The exhibition Boy Brachio presents a gripping series of paintings that naturally follows on from his introspective exploration of one of his first literary heroes. In his present paintings, the artist identifies with the brachiosaurus, whose appearance and attitude to life were born through a cross-breeding of Karel Zeman’s legendary 1995 film, Cesta do pravěku  (Journey to the Beginning of Time) and formally overstated dinosaurs found on stickers from “Western” chewing gum. Bátorek thus combines a tendency towards lyrical composition featuring a low sky with the exaggerated, veiny muscles and warlike body language worthy of a superhero. The setting of a housing estate in Kysuce that is constantly cloudy or rainy, home to the lower middle class, easily suffering  under both the old and succeeding regimes of the late 1980s/early 1990s, is a desolate environment reminiscent of Nick Cave, where the only positive possibilities are drugs and unhappy loves.
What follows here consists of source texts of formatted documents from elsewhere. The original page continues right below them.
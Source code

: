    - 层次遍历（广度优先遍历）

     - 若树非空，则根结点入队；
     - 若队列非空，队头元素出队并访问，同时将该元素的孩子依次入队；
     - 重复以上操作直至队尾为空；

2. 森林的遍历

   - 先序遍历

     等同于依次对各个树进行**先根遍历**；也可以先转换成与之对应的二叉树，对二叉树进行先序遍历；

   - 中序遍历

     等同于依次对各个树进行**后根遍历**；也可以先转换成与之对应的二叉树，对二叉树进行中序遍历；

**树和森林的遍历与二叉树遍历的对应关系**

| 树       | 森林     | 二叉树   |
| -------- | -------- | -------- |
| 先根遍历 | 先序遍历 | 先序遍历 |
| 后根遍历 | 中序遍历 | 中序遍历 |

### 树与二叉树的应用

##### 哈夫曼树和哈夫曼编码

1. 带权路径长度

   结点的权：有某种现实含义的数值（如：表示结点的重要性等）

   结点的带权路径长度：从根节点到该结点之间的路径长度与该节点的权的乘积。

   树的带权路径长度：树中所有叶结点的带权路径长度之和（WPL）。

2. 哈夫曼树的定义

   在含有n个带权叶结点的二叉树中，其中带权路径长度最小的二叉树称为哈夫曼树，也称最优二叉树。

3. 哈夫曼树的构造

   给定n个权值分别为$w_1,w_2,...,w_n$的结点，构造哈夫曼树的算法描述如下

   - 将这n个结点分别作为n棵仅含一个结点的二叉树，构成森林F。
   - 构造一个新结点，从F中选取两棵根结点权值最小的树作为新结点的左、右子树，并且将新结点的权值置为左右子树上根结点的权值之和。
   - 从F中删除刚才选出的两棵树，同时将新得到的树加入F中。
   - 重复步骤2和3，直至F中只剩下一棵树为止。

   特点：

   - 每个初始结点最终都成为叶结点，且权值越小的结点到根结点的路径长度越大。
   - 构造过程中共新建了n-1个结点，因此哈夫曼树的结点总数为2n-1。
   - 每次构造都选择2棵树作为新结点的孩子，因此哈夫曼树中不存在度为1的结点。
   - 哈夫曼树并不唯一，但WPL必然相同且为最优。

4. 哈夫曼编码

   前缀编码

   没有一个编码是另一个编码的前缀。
In his newest series, Ján Bátorek confronts his own origins, childhood, and maturation; the challenges and futilities of his generation. He attempts to come to terms with the bigoted and nationalist elements in Slovak society, the disappointment in the reality of the desired utopian freedom, and his own fatherhood. Visually, he confronts both the legacy of romantic books and lyrical illustrations that were once typical of our region, and the challenge of digital transitions and structures. His work thus forms part of a striking stream in Central European painting to which we could also append the colour-reductive approaches of Ondřej Basjuk (CZ), Julius Hofmann (DE), and Pavel Matyska (CZ). These paintings by men born in the 1980s that refer to prehistory, the history of art, boyhood adventures, and societal problems are characteristic in their ironic perspective on the past and skeptical view of the future. They are metaphors of the desire for sharing, difficult to formulate under society’s notions about what the appropriate forms of masculinity are. They are a dark disillusionment as well as a joyful bromance; a relationship based on a sense of emotional belonging conditioned by a joint fascination with pop-culture idols.

[*] Tomáš Prokůpek et al., Ondřej Sekora – Mravenčí a jiné práce, published by the Moravian Museum in Brno in 2019, pp. 257–258


The exhibition is supported by State Fund of Culture of the Czech Republic and the City of Prague.